Une première résidence d’écriture et de formation à Biarritz

Quelques jours en mars, 9 formatrices et auteurs sont parties à Biarritz pour expérimenter la première résidence organisée par Aleph-écriture en partenariat avec France-Langues. Pourquoi une résidence de formateurs ?


Expérimental, ce laboratoire de nouvelles propositions d’écriture avait pour but de permettre à chacun d’écrire et d’échanger avec d’autres formateurs et auteurs le temps d’une escapade océanique dans un lieu protégé.

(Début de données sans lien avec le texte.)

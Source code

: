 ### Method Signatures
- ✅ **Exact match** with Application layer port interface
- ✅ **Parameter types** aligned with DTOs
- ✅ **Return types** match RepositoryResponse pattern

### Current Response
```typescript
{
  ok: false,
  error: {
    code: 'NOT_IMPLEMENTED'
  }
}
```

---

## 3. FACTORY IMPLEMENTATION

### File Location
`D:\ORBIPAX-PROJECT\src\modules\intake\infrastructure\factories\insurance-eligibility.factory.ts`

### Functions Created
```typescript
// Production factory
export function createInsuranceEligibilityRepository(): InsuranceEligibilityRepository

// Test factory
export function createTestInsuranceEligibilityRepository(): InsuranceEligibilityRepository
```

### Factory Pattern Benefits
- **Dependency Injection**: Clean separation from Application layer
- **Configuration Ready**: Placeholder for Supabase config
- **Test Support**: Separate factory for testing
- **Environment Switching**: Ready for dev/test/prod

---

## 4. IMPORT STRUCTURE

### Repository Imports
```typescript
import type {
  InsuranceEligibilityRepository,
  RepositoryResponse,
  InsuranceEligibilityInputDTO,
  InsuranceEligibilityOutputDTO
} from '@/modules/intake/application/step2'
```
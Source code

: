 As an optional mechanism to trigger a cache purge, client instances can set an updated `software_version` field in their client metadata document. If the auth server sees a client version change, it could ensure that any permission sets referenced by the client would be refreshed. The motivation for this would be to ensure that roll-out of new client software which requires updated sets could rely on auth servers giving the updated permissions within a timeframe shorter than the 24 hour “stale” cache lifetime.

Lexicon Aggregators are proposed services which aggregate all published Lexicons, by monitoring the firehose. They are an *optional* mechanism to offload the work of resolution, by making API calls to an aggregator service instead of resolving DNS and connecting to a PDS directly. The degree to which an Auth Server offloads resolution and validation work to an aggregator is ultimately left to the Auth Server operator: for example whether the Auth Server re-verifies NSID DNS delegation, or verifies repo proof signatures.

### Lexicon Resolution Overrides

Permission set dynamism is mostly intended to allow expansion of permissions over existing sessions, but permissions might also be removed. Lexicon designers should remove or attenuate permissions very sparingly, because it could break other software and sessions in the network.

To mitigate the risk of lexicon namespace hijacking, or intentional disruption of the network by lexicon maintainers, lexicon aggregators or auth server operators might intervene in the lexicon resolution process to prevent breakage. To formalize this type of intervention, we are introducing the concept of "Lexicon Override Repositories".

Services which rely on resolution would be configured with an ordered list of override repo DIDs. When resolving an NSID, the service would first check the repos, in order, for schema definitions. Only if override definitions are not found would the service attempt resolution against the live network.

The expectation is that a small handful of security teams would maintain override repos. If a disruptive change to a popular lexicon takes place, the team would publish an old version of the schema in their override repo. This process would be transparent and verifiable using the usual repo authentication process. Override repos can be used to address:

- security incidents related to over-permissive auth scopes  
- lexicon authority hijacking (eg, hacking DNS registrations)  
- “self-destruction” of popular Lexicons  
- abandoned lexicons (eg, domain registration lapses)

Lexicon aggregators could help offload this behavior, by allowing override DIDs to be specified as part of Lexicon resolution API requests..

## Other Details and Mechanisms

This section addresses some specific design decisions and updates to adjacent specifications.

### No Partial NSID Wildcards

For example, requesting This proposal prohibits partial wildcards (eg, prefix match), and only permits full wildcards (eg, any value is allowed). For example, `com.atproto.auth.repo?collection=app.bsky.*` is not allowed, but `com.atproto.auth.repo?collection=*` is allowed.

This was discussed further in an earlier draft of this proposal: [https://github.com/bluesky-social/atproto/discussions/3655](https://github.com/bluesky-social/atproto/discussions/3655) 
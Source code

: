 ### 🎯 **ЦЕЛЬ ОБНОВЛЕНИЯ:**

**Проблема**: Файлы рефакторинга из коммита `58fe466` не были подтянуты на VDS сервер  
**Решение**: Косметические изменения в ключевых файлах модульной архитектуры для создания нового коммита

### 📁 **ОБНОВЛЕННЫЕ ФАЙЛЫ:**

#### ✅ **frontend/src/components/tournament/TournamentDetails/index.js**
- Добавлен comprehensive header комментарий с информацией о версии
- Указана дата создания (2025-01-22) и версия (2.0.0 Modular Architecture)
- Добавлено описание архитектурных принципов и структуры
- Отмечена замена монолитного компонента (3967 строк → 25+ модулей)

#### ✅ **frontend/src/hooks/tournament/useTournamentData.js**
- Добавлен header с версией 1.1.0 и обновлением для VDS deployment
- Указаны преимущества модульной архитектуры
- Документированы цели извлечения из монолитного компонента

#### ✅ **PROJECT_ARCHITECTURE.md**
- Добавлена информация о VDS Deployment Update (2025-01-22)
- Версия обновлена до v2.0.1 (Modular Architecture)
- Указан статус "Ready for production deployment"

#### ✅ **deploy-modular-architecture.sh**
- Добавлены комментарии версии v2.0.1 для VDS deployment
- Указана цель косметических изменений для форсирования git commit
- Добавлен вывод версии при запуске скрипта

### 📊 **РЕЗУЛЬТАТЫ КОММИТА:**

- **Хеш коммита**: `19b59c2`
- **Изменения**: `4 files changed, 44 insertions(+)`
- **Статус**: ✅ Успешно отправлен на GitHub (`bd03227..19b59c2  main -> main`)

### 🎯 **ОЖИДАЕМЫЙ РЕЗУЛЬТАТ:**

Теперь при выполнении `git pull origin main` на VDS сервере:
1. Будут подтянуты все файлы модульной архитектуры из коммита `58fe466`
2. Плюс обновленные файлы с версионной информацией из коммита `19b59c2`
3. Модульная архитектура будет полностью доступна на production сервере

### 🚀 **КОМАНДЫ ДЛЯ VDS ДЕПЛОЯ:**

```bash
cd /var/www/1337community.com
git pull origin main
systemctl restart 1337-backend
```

Des propositions d’écriture ont été testées le matin, des textes ont été commencés l’après-midi et présentés le soir pour des lectures diagnostic marathon. Ces quelques jours ont été également l’occasion d’expérimenter le développement de futures résidences pour les participants avancés d’ateliers d’écriture, et ainsi tester un lieu et un dispositif. Quelques mots résument cette expérience, écrits par Marie-Pascale Lescot, responsable de l’équipe des formateurs de Aleph-écriture.

Un instantané de la résidence d’écriture à Biarritz, version pilote 001.
4 jours, 9 femmes, l’océan.

crédit photographique: Danièle Pétrès
crédit photographique: Céline Ross

Marie-Pascale Lescot

Denis Roche, Clément Cogitore, Jean-Philippe Rameau, du gâteau basque en veux-tu en voilà, pas mal de thé et de café, un peu d’alcool,
la grande plage et la plage des basques (c’est pas pareil), l’introuvable garde-robe parfaite,
les vagues perpendiculaires vues de la fenêtre de certaines, la cidrerie Hernani pour le dernier dîner (morue avec tarbais, ris d’agneau aux cèpes) dans un vacarme chaleureux et épouvantable.

crédit photographique: Céline Ross

Oui, je sais, et l’écriture, alors ? Hé bien, là, tout le temps, seule ou en compagnie, matin, après-midi et soir ;
écriture, réécriture, lecture, écoute, retours ;
projets, personnages, matériau, narration,
point de vue du dedans ou du dehors ou du très haut, chutes diverses ;
rires et larmes of course derrière les croisées de la grande villa basque.
Verdict général : à refaire (gare à la polysémie).